WHAT IS BEING ASKED
Whenever a line below holds the word "Rhea", count it once; report the total and nothing else.

====== RECORDS TO PROCESS ======

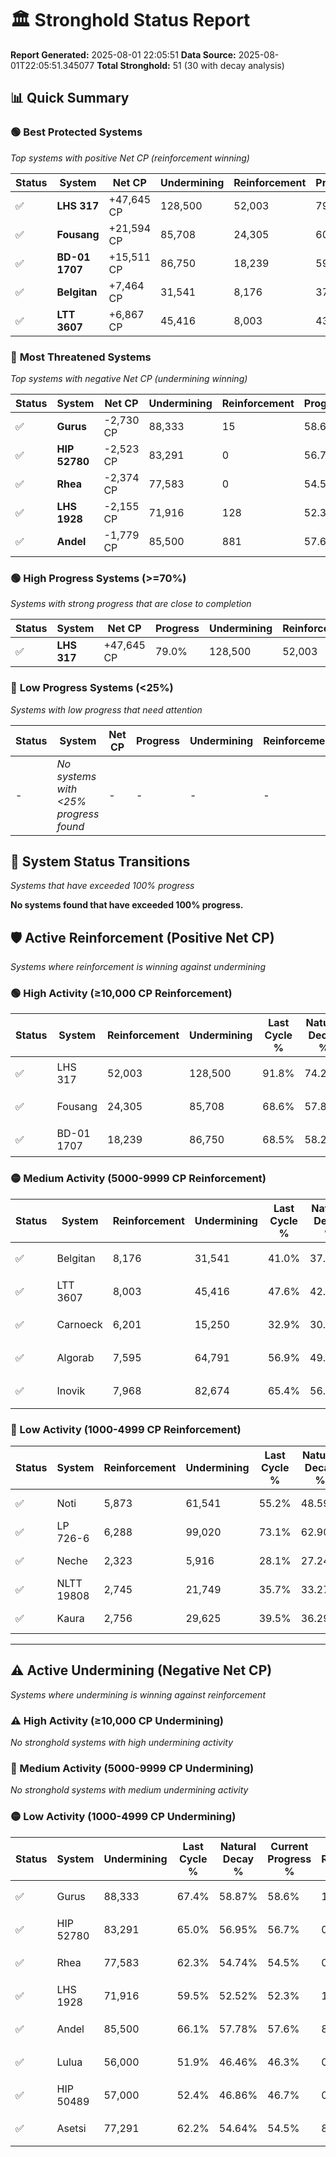 # 🏛️ Stronghold Status Report

**Report Generated:** 2025-08-01 22:05:51
**Data Source:** 2025-08-01T22:05:51.345077
**Total Stronghold:** 51 (30 with decay analysis)

## 📊 Quick Summary

### 🟢 **Best Protected Systems**
*Top systems with positive Net CP (reinforcement winning)*

| Status | System | Net CP | Undermining | Reinforcement | Progress |
|--------|--------|--------|-------------|---------------|----------|
| ✅ | **LHS 317** | +47,645 CP | 128,500 | 52,003 | 79.0% |
| ✅ | **Fousang** | +21,594 CP | 85,708 | 24,305 | 60.0% |
| ✅ | **BD-01 1707** | +15,511 CP | 86,750 | 18,239 | 59.8% |
| ✅ | **Belgitan** | +7,464 CP | 31,541 | 8,176 | 37.8% |
| ✅ | **LTT 3607** | +6,867 CP | 45,416 | 8,003 | 43.1% |

### 🔴 **Most Threatened Systems**
*Top systems with negative Net CP (undermining winning)*

| Status | System | Net CP | Undermining | Reinforcement | Progress |
|--------|--------|--------|-------------|---------------|----------|
| ✅ | **Gurus** | -2,730 CP | 88,333 | 15 | 58.6% |
| ✅ | **HIP 52780** | -2,523 CP | 83,291 | 0 | 56.7% |
| ✅ | **Rhea** | -2,374 CP | 77,583 | 0 | 54.5% |
| ✅ | **LHS 1928** | -2,155 CP | 71,916 | 128 | 52.3% |
| ✅ | **Andel** | -1,779 CP | 85,500 | 881 | 57.6% |

### 🟢 **High Progress Systems (>=70%)**
*Systems with strong progress that are close to completion*

| Status | System | Net CP | Progress | Undermining | Reinforcement |
|--------|--------|--------|----------|-------------|---------------|
| ✅ | **LHS 317** | +47,645 CP | 79.0% | 128,500 | 52,003 |

### 🔴 **Low Progress Systems (<25%)**
*Systems with low progress that need attention*

| Status | System | Net CP | Progress | Undermining | Reinforcement |
|--------|--------|--------|----------|-------------|---------------|
| - | *No systems with <25% progress found* | - | - | - | - |
## 🔄 System Status Transitions
*Systems that have exceeded 100% progress*

**No systems found that have exceeded 100% progress.**

## 🛡️ Active Reinforcement (Positive Net CP)
*Systems where reinforcement is winning against undermining*

### 🟢 High Activity (≥10,000 CP Reinforcement)

| Status | System | Reinforcement | Undermining | Last Cycle % | Natural Decay % | Current Progress % | Current CP | Net CP | Activity |
|--------|--------|---------------|-------------|--------------|-----------------|-------------------|------------|--------|----------|
| ✅ | LHS 317 | 52,003 | 128,500 | 91.8% | 74.24% | 79.0% | 790,000 | +47,645 | 🟢 High Reinforcement |
| ✅ | Fousang | 24,305 | 85,708 | 68.6% | 57.84% | 60.0% | 600,000 | +21,594 | 🟢 High Reinforcement |
| ✅ | BD-01 1707 | 18,239 | 86,750 | 68.5% | 58.25% | 59.8% | 598,000 | +15,511 | 🟢 High Reinforcement |

### 🟡 Medium Activity (5000-9999 CP Reinforcement)

| Status | System | Reinforcement | Undermining | Last Cycle % | Natural Decay % | Current Progress % | Current CP | Net CP | Activity |
|--------|--------|---------------|-------------|--------------|-----------------|-------------------|------------|--------|----------|
| ✅ | Belgitan | 8,176 | 31,541 | 41.0% | 37.05% | 37.8% | 377,999 | +7,464 | 🟡 Medium Reinforcement |
| ✅ | LTT 3607 | 8,003 | 45,416 | 47.6% | 42.41% | 43.1% | 431,000 | +6,867 | 🟡 Medium Reinforcement |
| ✅ | Carnoeck | 6,201 | 15,250 | 32.9% | 30.79% | 31.4% | 314,000 | +6,069 | 🟡 Medium Reinforcement |
| ✅ | Algorab | 7,595 | 64,791 | 56.9% | 49.83% | 50.4% | 504,000 | +5,698 | 🟡 Medium Reinforcement |
| ✅ | Inovik | 7,968 | 82,674 | 65.4% | 56.59% | 57.1% | 571,000 | +5,142 | 🟡 Medium Reinforcement |

### 🔴 Low Activity (1000-4999 CP Reinforcement)

| Status | System | Reinforcement | Undermining | Last Cycle % | Natural Decay % | Current Progress % | Current CP | Net CP | Activity |
|--------|--------|---------------|-------------|--------------|-----------------|-------------------|------------|--------|----------|
| ✅ | Noti | 5,873 | 61,541 | 55.2% | 48.59% | 49.0% | 490,000 | +4,111 | 🔵 Low Reinforcement |
| ✅ | LP 726-6 | 6,288 | 99,020 | 73.1% | 62.90% | 63.2% | 632,000 | +2,970 | 🔵 Low Reinforcement |
| ✅ | Neche | 2,323 | 5,916 | 28.1% | 27.24% | 27.5% | 275,000 | +2,606 | 🔵 Low Reinforcement |
| ✅ | NLTT 19808 | 2,745 | 21,749 | 35.7% | 33.27% | 33.5% | 335,000 | +2,324 | 🔵 Low Reinforcement |
| ✅ | Kaura | 2,756 | 29,625 | 39.5% | 36.29% | 36.5% | 365,000 | +2,055 | 🔵 Low Reinforcement |


---

## ⚠️ Active Undermining (Negative Net CP)
*Systems where undermining is winning against reinforcement*

### ⚠️ High Activity (≥10,000 CP Undermining)

*No stronghold systems with high undermining activity*

### 🔶 Medium Activity (5000-9999 CP Undermining)

*No stronghold systems with medium undermining activity*

### 🟡 Low Activity (1000-4999 CP Undermining)

| Status | System | Undermining | Last Cycle % | Natural Decay % | Current Progress % | Reinforcement | Current CP | Net CP | Activity |
|--------|--------|-------------|--------------|-----------------|-------------------|---------------|------------|--------|----------|
| ✅ | Gurus | 88,333 | 67.4% | 58.87% | 58.6% | 15 | 586,000 | -2,730 | 🟡 Low Undermining |
| ✅ | HIP 52780 | 83,291 | 65.0% | 56.95% | 56.7% | 0 | 567,000 | -2,523 | 🟡 Low Undermining |
| ✅ | Rhea | 77,583 | 62.3% | 54.74% | 54.5% | 0 | 545,000 | -2,374 | 🟡 Low Undermining |
| ✅ | LHS 1928 | 71,916 | 59.5% | 52.52% | 52.3% | 128 | 523,000 | -2,155 | 🟡 Low Undermining |
| ✅ | Andel | 85,500 | 66.1% | 57.78% | 57.6% | 881 | 576,000 | -1,779 | 🟡 Low Undermining |
| ✅ | Lulua | 56,000 | 51.9% | 46.46% | 46.3% | 0 | 462,999 | -1,571 | 🟡 Low Undermining |
| ✅ | HIP 50489 | 57,000 | 52.4% | 46.86% | 46.7% | 0 | 467,000 | -1,568 | 🟡 Low Undermining |
| ✅ | Asetsi | 77,291 | 62.2% | 54.64% | 54.5% | 875 | 545,000 | -1,441 | 🟡 Low Undermining |
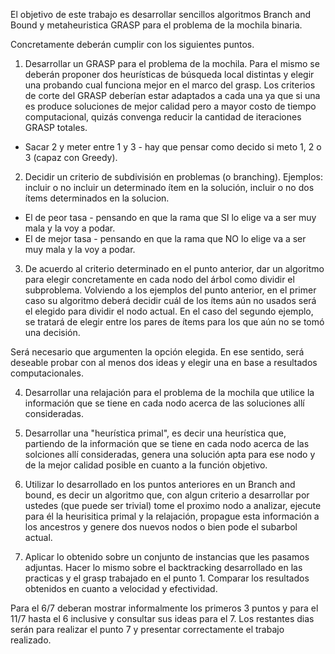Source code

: El objetivo de este trabajo es desarrollar sencillos algoritmos Branch and Bound y metaheuristica GRASP para el problema de la mochila binaria.

Concretamente deberán cumplir con los siguientes puntos.

1) Desarrollar un GRASP para el problema de la mochila. Para el mismo se deberán proponer dos heurísticas de búsqueda local distintas y elegir una probando cual funciona mejor en el marco del grasp. Los criterios de corte del GRASP deberían estar adaptados a cada una ya que si una es produce soluciones de mejor calidad pero a mayor costo de tiempo computacional, quizás convenga reducir la cantidad de iteraciones GRASP totales.

* Sacar 2 y meter entre 1 y 3 - hay que pensar como decido si meto 1, 2 o 3 (capaz con Greedy).

2) Decidir un criterio de subdivisión en problemas (o branching). Ejemplos: incluir o no incluir un determinado ítem en la solución, incluir o no dos ítems determinados en la solucion.

* El de peor tasa - pensando en que la rama que SI lo elige va a ser muy mala y la voy a podar.
* El de mejor tasa - pensando en que la rama que NO lo elige va a ser muy mala y la voy a podar.

3) De acuerdo al criterio determinado en el punto anterior, dar un algoritmo para elegir concretamente en cada nodo del árbol como dividir el subproblema. Volviendo a los ejemplos del punto anterior, en el primer caso su algoritmo deberá decidir cuál de los ítems aún no usados será el elegido para dividir el nodo actual. En el caso del segundo ejemplo, se tratará de elegir entre los pares de ítems para los que aún no se tomó una decisión.

Será necesario que argumenten la opción elegida. En ese sentido, será deseable probar con al menos dos ideas y elegir una en base a resultados computacionales.

4) Desarrollar una relajación para el problema de la mochila que utilice la información que se tiene en cada nodo acerca de las soluciones allí consideradas.

5) Desarrollar una "heurística primal", es decir una heurística que, partiendo de la información que se tiene en cada nodo acerca de las solciones allí consideradas, genera una solución apta para ese nodo y de la mejor calidad posible en cuanto a la función objetivo.

6) Utilizar lo desarrollado en los puntos anteriores en un Branch and bound, es decir un algoritmo que, con algun criterio a desarrollar por ustedes (que puede ser trivial) tome el proximo nodo a analizar, ejecute para él la heurisitica primal y la relajación, propague esta información a los ancestros y genere dos nuevos nodos o bien pode el subarbol actual.

7) Aplicar lo obtenido sobre un conjunto de instancias que les pasamos adjuntas. Hacer lo mismo sobre el backtracking desarrollado en las practicas y el grasp trabajado en el punto 1. Comparar los resultados obtenidos en cuanto a velocidad y efectividad.

Para el 6/7 deberan mostrar informalmente los primeros 3 puntos y para el 11/7 hasta el 6 inclusive y consultar sus ideas para el 7. Los restantes dias serán para realizar el punto 7 y presentar correctamente el trabajo realizado.
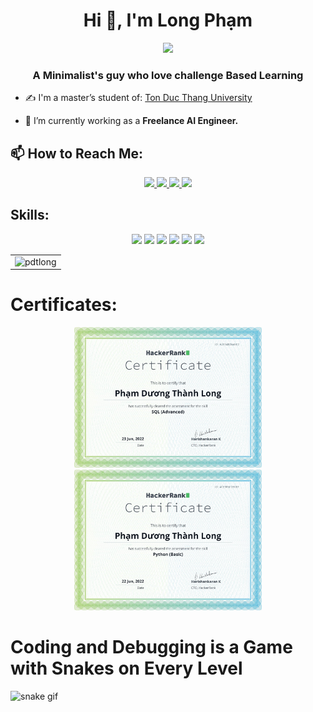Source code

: <h1 align="center">Hi 👋, I'm Long Phạm</h1>
<p align="center"><img src="https://img.icons8.com/clouds/64/000000/vietnam--v2.png"/></p>
<h3 align="center">A Minimalist's guy who love challenge Based Learning</h3>

- ✍ I'm a master’s student of: [Ton Duc Thang University](https://www.tdtu.edu.vn/)

- 🌱 I’m currently working as a **Freelance AI Engineer.**


## 📫 How to Reach Me:

<p align="center">
  <a href="https://linkedin.com/in/long-pham-6a8a01241" target="_blank">
    <img src="https://img.icons8.com/fluent/48/000000/linkedin.png"/>
  </a>
  <a href="https://facebook.com/longpham.nero" alt="Facebook">
    <img src="https://img.icons8.com/fluent/48/000000/facebook-new.png" target="_blank" />
  </a> 
  <a href="https://github.com/pdtlong" alt="Github">
    <img src="https://img.icons8.com/fluent/48/000000/github.png"/>
  </a> 
  <a href="mailto:pdtlong.ai@gmail.com" alt="Email">
    <img src="https://img.icons8.com/fluent/48/000000/mailing.png"/>
  </a>
</p>

## Skills:
<p align="center">
  <img src="https://img.icons8.com/dusk/64/000000/python.png"/>
  <img src="https://img.icons8.com/dusk/64/000000/power-bi.png"/>
  <img src="https://img.icons8.com/external-wanicon-flat-wanicon/64/000000/external-sql-server-big-data-wanicon-flat-wanicon.png"/>
  <img src="https://img.icons8.com/dusk/64/000000/anaconda.png"/>
  <img src="https://img.icons8.com/plasticine/64/000000/adobe-photoshop.png"/>
  <img src="https://img.icons8.com/color/64/000000/tensorflow.png"/>
</p>

  <table align="center" style="width:100%;">
    <tr>
      <td>
        <img src="https://github-readme-stats.vercel.app/api/top-langs/?username=pdtlong&hide=javascript,html)](https://github.com/pdtlong/github-readme-stats)" alt="pdtlong" width="100%"/>
      </td>
    </tr>
  </table>

# Certificates:

<p align="center">
  <a href="https://www.hackerrank.com/certificates/a2854b2446e2">
    <img alt="SQL(Advanced)" title="SQL(Advanced)" src="certificates/SQL(Advanced).png" width="300px" />
  </a>
  </a>
    <a href="https://www.hackerrank.com/certificates/4ce9f6ed90ef">
    <img alt="Python(Basic)" title="Python(Basic)" src="certificates/Python(Basic).png" width="300px" />
  </a>
</p>

# Coding and Debugging is a Game with Snakes on Every Level
![snake gif](https://github.com/pdtlong/pdtlong/blob/output/github-contribution-grid-snake.gif)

======

EXERCISE RESPONSE
2